=== Begin Enclosure ===

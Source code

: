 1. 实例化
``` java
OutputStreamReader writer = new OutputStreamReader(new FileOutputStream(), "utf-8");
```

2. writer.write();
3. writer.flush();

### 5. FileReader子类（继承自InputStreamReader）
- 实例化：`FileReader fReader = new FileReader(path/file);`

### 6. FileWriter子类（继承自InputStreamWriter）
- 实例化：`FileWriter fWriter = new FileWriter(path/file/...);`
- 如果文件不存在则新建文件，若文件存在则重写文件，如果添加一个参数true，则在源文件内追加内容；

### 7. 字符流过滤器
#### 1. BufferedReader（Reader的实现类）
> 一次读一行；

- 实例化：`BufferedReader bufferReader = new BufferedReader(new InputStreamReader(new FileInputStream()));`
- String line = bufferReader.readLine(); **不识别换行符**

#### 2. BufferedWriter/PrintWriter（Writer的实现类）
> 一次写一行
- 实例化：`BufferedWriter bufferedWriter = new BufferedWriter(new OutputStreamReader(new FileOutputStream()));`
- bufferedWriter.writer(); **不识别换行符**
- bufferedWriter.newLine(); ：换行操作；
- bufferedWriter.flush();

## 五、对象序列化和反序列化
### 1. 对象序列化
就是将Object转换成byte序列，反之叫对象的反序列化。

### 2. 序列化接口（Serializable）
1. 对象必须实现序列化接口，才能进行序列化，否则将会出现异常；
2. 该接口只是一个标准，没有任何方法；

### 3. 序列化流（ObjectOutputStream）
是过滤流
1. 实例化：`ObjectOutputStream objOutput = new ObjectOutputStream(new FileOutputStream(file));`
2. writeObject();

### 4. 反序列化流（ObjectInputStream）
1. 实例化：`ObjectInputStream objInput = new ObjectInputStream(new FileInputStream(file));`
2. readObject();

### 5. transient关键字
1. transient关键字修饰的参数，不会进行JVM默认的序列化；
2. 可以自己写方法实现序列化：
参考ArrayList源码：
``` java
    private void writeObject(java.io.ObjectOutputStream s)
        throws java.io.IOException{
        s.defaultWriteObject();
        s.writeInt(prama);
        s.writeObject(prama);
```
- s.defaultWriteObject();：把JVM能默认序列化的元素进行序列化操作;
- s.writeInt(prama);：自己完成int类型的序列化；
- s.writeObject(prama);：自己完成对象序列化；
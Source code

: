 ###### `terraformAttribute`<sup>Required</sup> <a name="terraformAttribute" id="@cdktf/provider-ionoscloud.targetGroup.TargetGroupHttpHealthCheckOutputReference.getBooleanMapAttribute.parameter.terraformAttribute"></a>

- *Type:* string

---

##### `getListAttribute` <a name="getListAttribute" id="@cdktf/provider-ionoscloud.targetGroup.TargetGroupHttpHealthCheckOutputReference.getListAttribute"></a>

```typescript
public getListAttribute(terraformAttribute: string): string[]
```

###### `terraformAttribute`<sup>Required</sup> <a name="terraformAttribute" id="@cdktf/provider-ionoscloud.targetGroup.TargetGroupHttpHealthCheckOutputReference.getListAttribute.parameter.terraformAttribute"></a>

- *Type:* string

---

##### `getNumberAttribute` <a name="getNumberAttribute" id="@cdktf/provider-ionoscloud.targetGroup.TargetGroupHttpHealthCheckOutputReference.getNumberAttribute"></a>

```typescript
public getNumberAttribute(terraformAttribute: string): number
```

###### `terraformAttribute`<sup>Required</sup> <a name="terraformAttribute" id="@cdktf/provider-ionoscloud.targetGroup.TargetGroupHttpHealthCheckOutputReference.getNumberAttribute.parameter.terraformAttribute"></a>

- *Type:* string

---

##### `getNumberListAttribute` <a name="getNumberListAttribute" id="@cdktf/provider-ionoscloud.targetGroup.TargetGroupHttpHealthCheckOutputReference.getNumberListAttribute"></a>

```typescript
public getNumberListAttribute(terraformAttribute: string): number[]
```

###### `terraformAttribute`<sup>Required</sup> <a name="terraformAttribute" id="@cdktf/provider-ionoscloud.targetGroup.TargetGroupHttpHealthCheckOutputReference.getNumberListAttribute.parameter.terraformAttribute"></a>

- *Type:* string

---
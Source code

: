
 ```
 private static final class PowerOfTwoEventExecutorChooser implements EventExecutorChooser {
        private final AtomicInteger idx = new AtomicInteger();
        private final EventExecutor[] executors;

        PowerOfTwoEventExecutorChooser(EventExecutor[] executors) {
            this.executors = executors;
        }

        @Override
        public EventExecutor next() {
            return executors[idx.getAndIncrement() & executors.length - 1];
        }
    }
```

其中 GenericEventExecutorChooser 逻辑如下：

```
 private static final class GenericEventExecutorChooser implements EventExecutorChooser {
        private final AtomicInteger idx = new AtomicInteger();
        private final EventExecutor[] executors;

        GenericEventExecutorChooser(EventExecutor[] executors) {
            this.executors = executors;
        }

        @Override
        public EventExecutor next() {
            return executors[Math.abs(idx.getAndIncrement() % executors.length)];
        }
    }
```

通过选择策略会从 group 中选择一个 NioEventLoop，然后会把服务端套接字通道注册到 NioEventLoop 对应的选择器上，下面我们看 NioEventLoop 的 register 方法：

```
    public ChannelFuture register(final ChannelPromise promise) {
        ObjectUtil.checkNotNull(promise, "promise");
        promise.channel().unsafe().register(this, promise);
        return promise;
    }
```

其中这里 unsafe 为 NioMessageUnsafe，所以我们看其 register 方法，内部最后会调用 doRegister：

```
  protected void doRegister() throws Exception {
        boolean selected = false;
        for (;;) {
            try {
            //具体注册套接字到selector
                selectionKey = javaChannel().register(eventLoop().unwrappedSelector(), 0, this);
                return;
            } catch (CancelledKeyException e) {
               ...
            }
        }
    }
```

=== End Enclosure ===

Only a number is wanted: how many lines of the material include the word "getNumberListAttribute".

◆ **FINAL ANSWER**: 3